-- Problem to solve --
Starting at the line that contains "L'utente clicca il" and ending at the line that contains "l'utente visualizza l'errore;", the lines below are to be given again exactly, with nothing added.

-- Listed records --

++++

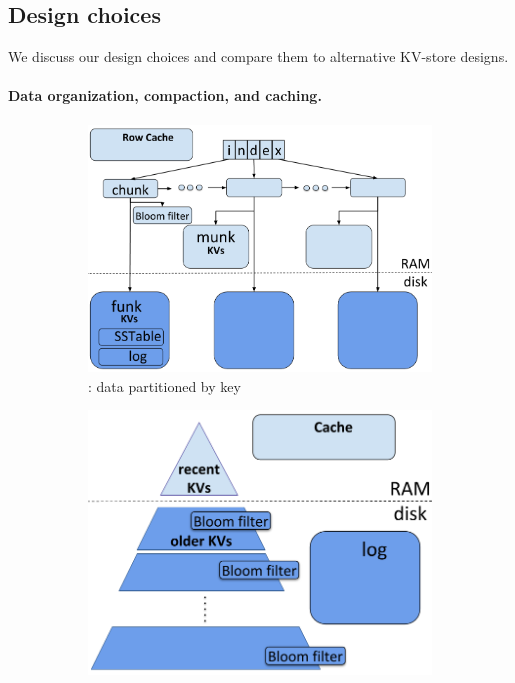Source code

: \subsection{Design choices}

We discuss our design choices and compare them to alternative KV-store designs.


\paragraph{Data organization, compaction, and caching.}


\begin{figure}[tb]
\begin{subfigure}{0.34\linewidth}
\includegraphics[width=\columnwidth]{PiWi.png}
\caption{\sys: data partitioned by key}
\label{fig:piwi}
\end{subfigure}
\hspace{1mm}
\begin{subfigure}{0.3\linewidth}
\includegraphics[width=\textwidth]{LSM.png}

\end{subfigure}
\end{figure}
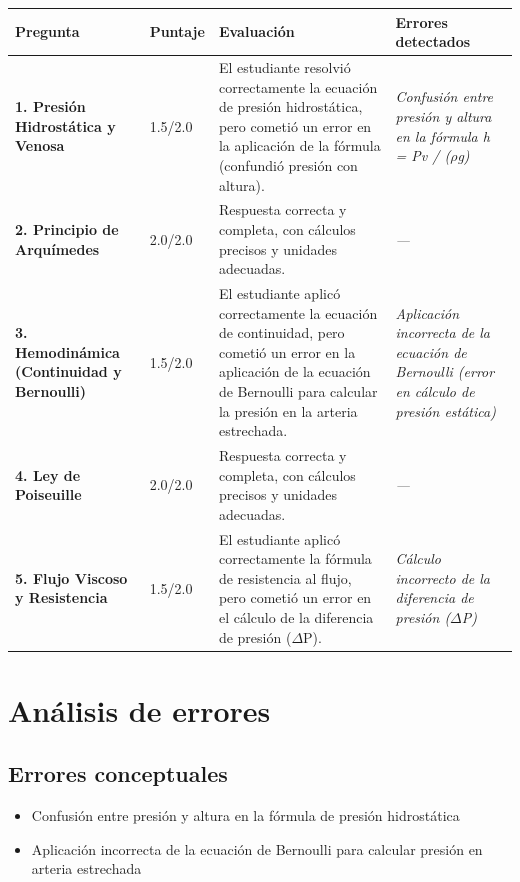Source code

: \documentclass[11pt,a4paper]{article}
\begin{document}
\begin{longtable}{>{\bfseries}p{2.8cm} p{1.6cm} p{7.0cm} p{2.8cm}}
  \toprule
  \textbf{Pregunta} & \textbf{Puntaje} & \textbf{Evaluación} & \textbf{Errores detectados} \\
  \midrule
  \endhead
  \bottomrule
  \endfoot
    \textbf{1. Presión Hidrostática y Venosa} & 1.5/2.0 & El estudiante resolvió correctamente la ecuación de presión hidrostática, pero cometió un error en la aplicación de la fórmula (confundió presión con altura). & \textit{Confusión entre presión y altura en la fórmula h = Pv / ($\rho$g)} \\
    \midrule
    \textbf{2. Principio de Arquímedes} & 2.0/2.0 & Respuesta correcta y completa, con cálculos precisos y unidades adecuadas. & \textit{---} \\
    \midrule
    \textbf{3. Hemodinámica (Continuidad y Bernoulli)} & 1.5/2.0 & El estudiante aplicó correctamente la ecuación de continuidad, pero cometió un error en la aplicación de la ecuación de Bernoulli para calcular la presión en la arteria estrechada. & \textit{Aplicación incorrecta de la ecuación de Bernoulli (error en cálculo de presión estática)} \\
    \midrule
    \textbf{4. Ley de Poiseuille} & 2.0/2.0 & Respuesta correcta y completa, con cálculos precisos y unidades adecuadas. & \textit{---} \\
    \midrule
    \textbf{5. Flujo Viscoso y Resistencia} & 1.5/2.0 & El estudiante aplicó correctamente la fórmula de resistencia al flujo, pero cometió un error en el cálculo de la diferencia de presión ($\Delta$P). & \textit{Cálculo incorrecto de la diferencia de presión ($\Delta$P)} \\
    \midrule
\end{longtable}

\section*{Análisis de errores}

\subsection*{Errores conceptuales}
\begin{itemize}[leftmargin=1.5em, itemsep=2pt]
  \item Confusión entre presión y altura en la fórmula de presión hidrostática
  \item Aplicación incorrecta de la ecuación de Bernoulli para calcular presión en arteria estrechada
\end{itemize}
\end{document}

++++

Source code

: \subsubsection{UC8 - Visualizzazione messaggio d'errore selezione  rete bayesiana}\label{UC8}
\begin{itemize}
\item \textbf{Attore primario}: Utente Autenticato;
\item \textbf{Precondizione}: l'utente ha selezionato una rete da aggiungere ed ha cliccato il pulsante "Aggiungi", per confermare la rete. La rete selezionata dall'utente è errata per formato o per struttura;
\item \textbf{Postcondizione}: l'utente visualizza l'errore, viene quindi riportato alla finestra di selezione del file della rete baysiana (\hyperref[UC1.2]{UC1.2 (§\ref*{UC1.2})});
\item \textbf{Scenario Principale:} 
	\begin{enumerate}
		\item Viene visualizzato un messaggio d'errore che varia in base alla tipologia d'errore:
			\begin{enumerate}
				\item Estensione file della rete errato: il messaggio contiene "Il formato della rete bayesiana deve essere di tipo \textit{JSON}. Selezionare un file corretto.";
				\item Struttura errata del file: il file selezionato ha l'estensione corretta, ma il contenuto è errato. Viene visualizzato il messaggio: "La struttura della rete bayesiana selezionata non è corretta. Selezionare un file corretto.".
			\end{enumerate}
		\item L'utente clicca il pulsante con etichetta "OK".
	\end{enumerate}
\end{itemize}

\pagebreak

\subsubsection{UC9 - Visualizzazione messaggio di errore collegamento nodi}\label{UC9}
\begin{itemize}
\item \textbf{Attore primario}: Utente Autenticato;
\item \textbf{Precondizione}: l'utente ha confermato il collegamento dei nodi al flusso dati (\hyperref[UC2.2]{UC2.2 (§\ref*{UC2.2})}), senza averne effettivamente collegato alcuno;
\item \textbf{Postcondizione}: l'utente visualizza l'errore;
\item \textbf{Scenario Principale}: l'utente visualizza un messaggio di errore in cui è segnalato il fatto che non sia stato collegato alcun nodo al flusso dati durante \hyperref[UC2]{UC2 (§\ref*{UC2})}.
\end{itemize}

++++

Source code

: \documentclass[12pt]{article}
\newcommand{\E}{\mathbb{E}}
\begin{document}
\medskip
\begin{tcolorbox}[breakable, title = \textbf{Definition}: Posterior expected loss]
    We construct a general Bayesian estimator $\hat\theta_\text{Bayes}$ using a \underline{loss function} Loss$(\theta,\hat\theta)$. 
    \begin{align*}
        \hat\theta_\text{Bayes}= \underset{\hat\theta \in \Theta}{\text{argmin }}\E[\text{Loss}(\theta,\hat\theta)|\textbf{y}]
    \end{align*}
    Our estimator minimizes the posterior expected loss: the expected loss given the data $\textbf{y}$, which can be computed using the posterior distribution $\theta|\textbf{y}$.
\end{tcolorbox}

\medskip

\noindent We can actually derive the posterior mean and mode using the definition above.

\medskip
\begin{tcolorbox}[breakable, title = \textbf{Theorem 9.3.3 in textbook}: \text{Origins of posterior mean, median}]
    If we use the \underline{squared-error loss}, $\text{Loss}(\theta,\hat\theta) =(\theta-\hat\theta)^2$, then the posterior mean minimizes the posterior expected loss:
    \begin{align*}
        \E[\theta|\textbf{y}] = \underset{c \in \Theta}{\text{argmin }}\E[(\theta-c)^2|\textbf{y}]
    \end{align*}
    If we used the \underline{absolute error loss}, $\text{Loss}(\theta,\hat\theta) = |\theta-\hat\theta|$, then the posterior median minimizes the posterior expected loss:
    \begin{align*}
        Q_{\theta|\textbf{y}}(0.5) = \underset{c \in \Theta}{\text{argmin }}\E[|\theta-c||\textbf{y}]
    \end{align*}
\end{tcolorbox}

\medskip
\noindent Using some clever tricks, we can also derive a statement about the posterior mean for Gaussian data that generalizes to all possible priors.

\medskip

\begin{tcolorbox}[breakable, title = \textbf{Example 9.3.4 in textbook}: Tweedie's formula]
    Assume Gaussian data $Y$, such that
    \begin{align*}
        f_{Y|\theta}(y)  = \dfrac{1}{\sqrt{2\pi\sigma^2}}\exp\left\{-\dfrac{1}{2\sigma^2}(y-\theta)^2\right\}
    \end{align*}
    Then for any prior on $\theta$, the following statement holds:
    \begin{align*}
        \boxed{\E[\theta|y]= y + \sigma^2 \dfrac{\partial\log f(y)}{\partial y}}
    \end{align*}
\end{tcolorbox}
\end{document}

++++

-- Answer --
		\item L'utente clicca il pulsante con etichetta "OK".
	\end{enumerate}
\end{itemize}

\pagebreak

\subsubsection{UC9 - Visualizzazione messaggio di errore collegamento nodi}\label{UC9}
\begin{itemize}
\item \textbf{Attore primario}: Utente Autenticato;
\item \textbf{Precondizione}: l'utente ha confermato il collegamento dei nodi al flusso dati (\hyperref[UC2.2]{UC2.2 (§\ref*{UC2.2})}), senza averne effettivamente collegato alcuno;
\item \textbf{Postcondizione}: l'utente visualizza l'errore;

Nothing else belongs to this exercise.